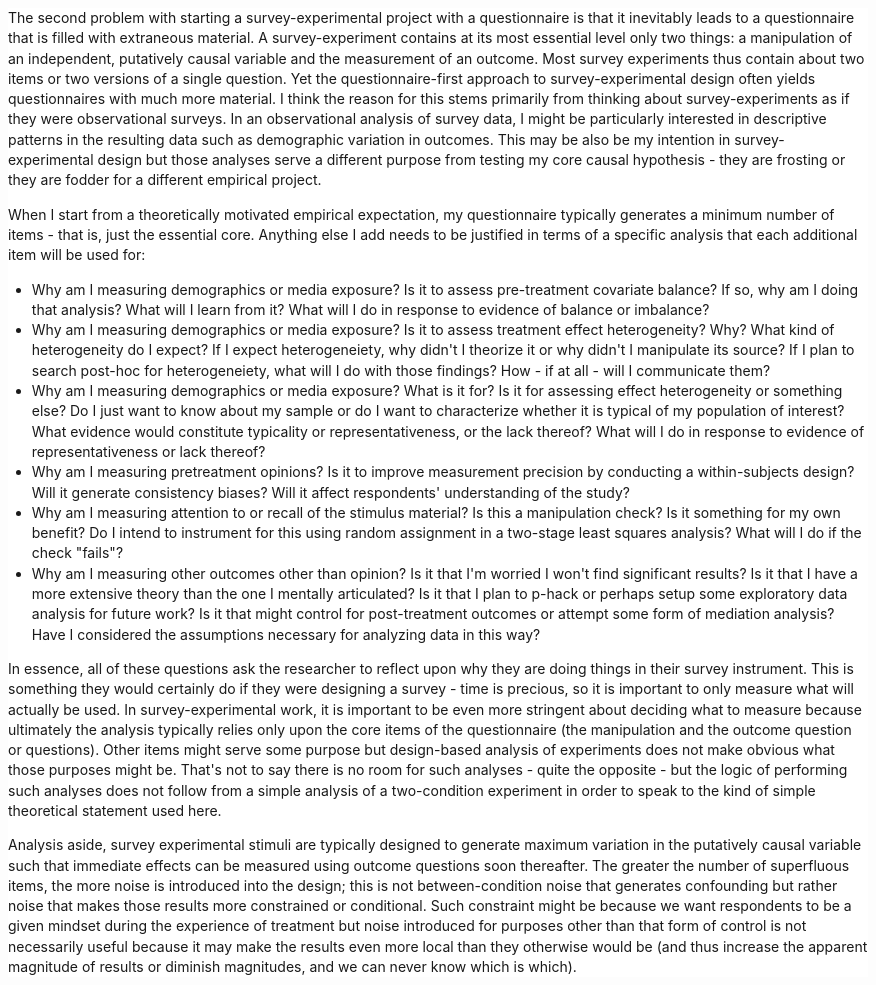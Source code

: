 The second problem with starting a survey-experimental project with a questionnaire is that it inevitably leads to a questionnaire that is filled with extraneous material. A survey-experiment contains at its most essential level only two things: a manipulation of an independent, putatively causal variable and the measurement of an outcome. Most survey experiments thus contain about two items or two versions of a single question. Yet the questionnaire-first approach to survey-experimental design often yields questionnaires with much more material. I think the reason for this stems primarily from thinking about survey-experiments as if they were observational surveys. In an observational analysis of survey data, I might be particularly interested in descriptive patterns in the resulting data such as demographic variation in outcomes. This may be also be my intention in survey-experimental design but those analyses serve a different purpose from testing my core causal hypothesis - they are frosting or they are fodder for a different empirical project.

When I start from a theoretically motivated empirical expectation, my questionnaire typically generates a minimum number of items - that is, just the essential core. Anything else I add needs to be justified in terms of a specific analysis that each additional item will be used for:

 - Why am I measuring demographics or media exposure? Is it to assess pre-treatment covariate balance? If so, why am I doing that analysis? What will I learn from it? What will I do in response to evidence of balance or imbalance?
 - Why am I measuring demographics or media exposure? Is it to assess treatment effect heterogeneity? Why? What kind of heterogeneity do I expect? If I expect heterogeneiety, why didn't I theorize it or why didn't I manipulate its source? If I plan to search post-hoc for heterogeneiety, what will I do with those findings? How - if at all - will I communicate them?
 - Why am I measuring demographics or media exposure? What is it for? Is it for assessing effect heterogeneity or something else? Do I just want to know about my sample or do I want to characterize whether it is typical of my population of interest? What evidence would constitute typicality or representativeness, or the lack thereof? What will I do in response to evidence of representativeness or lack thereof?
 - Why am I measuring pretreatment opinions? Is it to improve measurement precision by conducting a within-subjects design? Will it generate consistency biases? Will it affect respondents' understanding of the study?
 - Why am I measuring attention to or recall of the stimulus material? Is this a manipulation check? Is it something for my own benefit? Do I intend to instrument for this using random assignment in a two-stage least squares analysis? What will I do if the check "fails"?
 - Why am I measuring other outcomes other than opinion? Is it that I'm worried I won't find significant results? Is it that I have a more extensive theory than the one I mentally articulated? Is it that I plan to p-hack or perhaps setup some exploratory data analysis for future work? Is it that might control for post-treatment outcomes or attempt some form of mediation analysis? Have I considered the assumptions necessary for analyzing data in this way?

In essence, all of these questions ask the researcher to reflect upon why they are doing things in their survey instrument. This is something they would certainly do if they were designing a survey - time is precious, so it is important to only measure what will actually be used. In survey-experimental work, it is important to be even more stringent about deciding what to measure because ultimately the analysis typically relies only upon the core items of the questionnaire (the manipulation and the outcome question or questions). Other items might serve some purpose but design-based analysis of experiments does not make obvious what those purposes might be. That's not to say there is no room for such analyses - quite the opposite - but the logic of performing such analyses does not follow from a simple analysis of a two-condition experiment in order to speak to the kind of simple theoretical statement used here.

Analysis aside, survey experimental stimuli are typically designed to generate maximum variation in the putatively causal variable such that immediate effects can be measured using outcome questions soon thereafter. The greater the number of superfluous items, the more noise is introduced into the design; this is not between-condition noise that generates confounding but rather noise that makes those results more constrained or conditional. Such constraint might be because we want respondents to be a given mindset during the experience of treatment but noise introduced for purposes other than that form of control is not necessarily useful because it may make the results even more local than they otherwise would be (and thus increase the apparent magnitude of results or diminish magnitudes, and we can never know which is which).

WORK INSTRUCTIONS - Repeat the entries above exactly as written, but not their pictures.

EXERCISE ANSWER -
Source code

: The second problem with starting a survey-experimental project with a questionnaire is that it inevitably leads to a questionnaire that is filled with extraneous material. A survey-experiment contains at its most essential level only two things: a manipulation of an independent, putatively causal variable and the measurement of an outcome. Most survey experiments thus contain about two items or two versions of a single question. Yet the questionnaire-first approach to survey-experimental design often yields questionnaires with much more material. I think the reason for this stems primarily from thinking about survey-experiments as if they were observational surveys. In an observational analysis of survey data, I might be particularly interested in descriptive patterns in the resulting data such as demographic variation in outcomes. This may be also be my intention in survey-experimental design but those analyses serve a different purpose from testing my core causal hypothesis - they are frosting or they are fodder for a different empirical project.

When I start from a theoretically motivated empirical expectation, my questionnaire typically generates a minimum number of items - that is, just the essential core. Anything else I add needs to be justified in terms of a specific analysis that each additional item will be used for:

 - Why am I measuring demographics or media exposure? Is it to assess pre-treatment covariate balance? If so, why am I doing that analysis? What will I learn from it? What will I do in response to evidence of balance or imbalance?
 - Why am I measuring demographics or media exposure? Is it to assess treatment effect heterogeneity? Why? What kind of heterogeneity do I expect? If I expect heterogeneiety, why didn't I theorize it or why didn't I manipulate its source? If I plan to search post-hoc for heterogeneiety, what will I do with those findings? How - if at all - will I communicate them?
 - Why am I measuring demographics or media exposure? What is it for? Is it for assessing effect heterogeneity or something else? Do I just want to know about my sample or do I want to characterize whether it is typical of my population of interest? What evidence would constitute typicality or representativeness, or the lack thereof? What will I do in response to evidence of representativeness or lack thereof?
 - Why am I measuring pretreatment opinions? Is it to improve measurement precision by conducting a within-subjects design? Will it generate consistency biases? Will it affect respondents' understanding of the study?
 - Why am I measuring attention to or recall of the stimulus material? Is this a manipulation check? Is it something for my own benefit? Do I intend to instrument for this using random assignment in a two-stage least squares analysis? What will I do if the check "fails"?
 - Why am I measuring other outcomes other than opinion? Is it that I'm worried I won't find significant results? Is it that I have a more extensive theory than the one I mentally articulated? Is it that I plan to p-hack or perhaps setup some exploratory data analysis for future work? Is it that might control for post-treatment outcomes or attempt some form of mediation analysis? Have I considered the assumptions necessary for analyzing data in this way?

In essence, all of these questions ask the researcher to reflect upon why they are doing things in their survey instrument. This is something they would certainly do if they were designing a survey - time is precious, so it is important to only measure what will actually be used. In survey-experimental work, it is important to be even more stringent about deciding what to measure because ultimately the analysis typically relies only upon the core items of the questionnaire (the manipulation and the outcome question or questions). Other items might serve some purpose but design-based analysis of experiments does not make obvious what those purposes might be. That's not to say there is no room for such analyses - quite the opposite - but the logic of performing such analyses does not follow from a simple analysis of a two-condition experiment in order to speak to the kind of simple theoretical statement used here.

Analysis aside, survey experimental stimuli are typically designed to generate maximum variation in the putatively causal variable such that immediate effects can be measured using outcome questions soon thereafter. The greater the number of superfluous items, the more noise is introduced into the design; this is not between-condition noise that generates confounding but rather noise that makes those results more constrained or conditional. Such constraint might be because we want respondents to be a given mindset during the experience of treatment but noise introduced for purposes other than that form of control is not necessarily useful because it may make the results even more local than they otherwise would be (and thus increase the apparent magnitude of results or diminish magnitudes, and we can never know which is which).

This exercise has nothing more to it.